A decisão do ex-jogador Túlio Maravilha de impedir a própria filha de cursar universidades públicas, mesmo após aprovação na Universidade Federal do Rio de Janeiro (UFRJ) e na Universidade do Estado do Rio de Janeiro (UERJ), escancara uma combinação preocupante de desinformação, preconceito e desprezo pelo conhecimento.
Em vídeo divulgado nas redes sociais, Túlio, a esposa e a filha tentam justificar a escolha por uma instituição privada com argumentos frágeis e repetidos à exaustão: greves, suposta falta de estrutura, “ausência de papel higiênico” e até o “perigo” no entorno das universidades. O discurso, além de raso, ignora deliberadamente a realidade: são justamente as universidades públicas que lideram os rankings nacionais e internacionais, concentram a maior parte da produção científica do país e formam pesquisadores responsáveis por avanços que impactam diretamente a vida da população.
Ao tratar a universidade pública como um espaço indesejável, o casal reforça uma narrativa elitista e distorcida, que tenta desqualificar um dos pilares do desenvolvimento nacional. Mais de 90% da pesquisa científica brasileira nasce nessas instituições, incluindo estudos que resultam em inovações médicas, tecnológicas e sociais capazes de transformar realidades.
Além disso, as federais e estaduais representam, para milhares de jovens, a principal — muitas vezes a única — porta de entrada para o ensino superior. São nelas que filhos de trabalhadores, moradores da periferia e estudantes da escola pública têm a chance concreta de romper ciclos históricos de exclusão. Desmerecer esse espaço é desrespeitar não apenas a ciência, mas também a luta de gerações por mobilidade social e dignidade.
Ao afirmar que não “permite” filhos na universidade pública para “manter valores familiares”, Túlio transforma uma escolha pessoal em discurso ideológico, baseado mais no medo e na ignorância do que em fatos. Trata-se de uma postura que não protege: limita. Não educa: empobrece. Não valoriza: despreza.

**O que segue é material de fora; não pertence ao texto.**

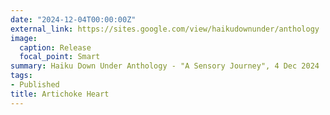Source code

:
 ```yaml
---
date: "2024-12-04T00:00:00Z"
external_link: https://sites.google.com/view/haikudownunder/anthology
image:
  caption: Release 
  focal_point: Smart
summary: Haiku Down Under Anthology - "A Sensory Journey", 4 Dec 2024
tags:
- Published
title: Artichoke Heart
---
```

<!--

-->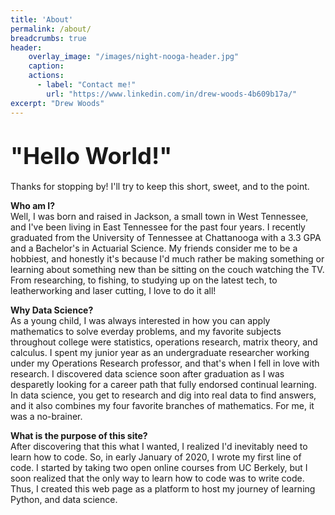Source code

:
 ```yaml
---
title: 'About'
permalink: /about/
breadcrumbs: true
header:
    overlay_image: "/images/night-nooga-header.jpg"
    caption: 
    actions:
      - label: "Contact me!"
        url: "https://www.linkedin.com/in/drew-woods-4b609b17a/"
excerpt: "Drew Woods"
---
```


# <span style="font-size:1.3em;">"Hello World!"</span>
<!-- I am a recent college graduate from The University of Tennessee at Chattanooga, I have a B.S. in Actuarial Science, and I'm an aspiring Data Scientist! While I was in undergrad, the topics that excited me the most were Statistics, Operations Research, and Matrix Theory. My passions are in mathematics, solving puzzles, and I love to build and create things. Although it is indisputable that performing statistical analyses and finding data trends are *top-tier passtimes*, some of my other hobbies include fishing, hiking, and leatherworking!  
  
Shortly following graduation in early January of 2020, I wrote my first line of code -- I've been entirely self taught thus far. I'd be lying if I said it was as easy as all the people on the forums and YouTube make it out to be. It's quite challenging, easily discouraging, and with the enormous amount of readily accessible information, it can feel like trying to take a drink of water from a fire hose.  
  
**<center><span style="font-size:1.1em;">So, I created this portfolio to document my journey.</span></center>** -->

Thanks for stopping by! I'll try to keep this short, sweet, and to the point.  
  
**Who am I?**  
Well, I was born and raised in Jackson, a small town in West Tennessee, and I've been living in East Tennessee for the past four years. I recently graduated from the University of Tennessee at Chattanooga with a 3.3 GPA and a Bachelor's in Actuarial Science. My friends consider me to be a hobbiest, and honestly it's because I'd much rather be making something or learning about something new than be sitting on the couch watching the TV. From researching, to fishing, to studying up on the latest tech, to leatherworking and laser cutting, I love to do it all!  
  
**Why Data Science?**  
As a young child, I was always interested in how you can apply mathematics to solve everday problems, and my favorite subjects throughout college were statistics, operations research, matrix theory, and calculus. I spent my junior year as an undergraduate researcher working under my Operations Research professor, and that's when I fell in love with research. I discovered data science soon after graduation as I was desparetly looking for a career path that fully endorsed continual learning. In data science, you get to research and dig into real data to find answers, and it also combines my four favorite branches of mathematics. For me, it was a no-brainer.  
  
**What is the purpose of this site?**  
After discovering that this what I wanted, I realized I'd inevitably need to learn how to code. So, in early January of 2020, I wrote my first line of code. I started by taking two open online courses from UC Berkely, but I soon realized that the only way to learn how to code was to write code. Thus, I created this web page as a platform to host my journey of learning Python, and data science.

No fim, o episódio revela menos sobre as universidades e mais sobre quem as critica sem conhecê-las. Ao negar à filha a vivência em um dos ambientes mais ricos em diversidade intelectual, cultural e científica do país, a família opta por reforçar o obscurantismo — justamente em um momento em que o Brasil mais precisa investir em conhecimento, pensamento crítico e educação pública de qualidade.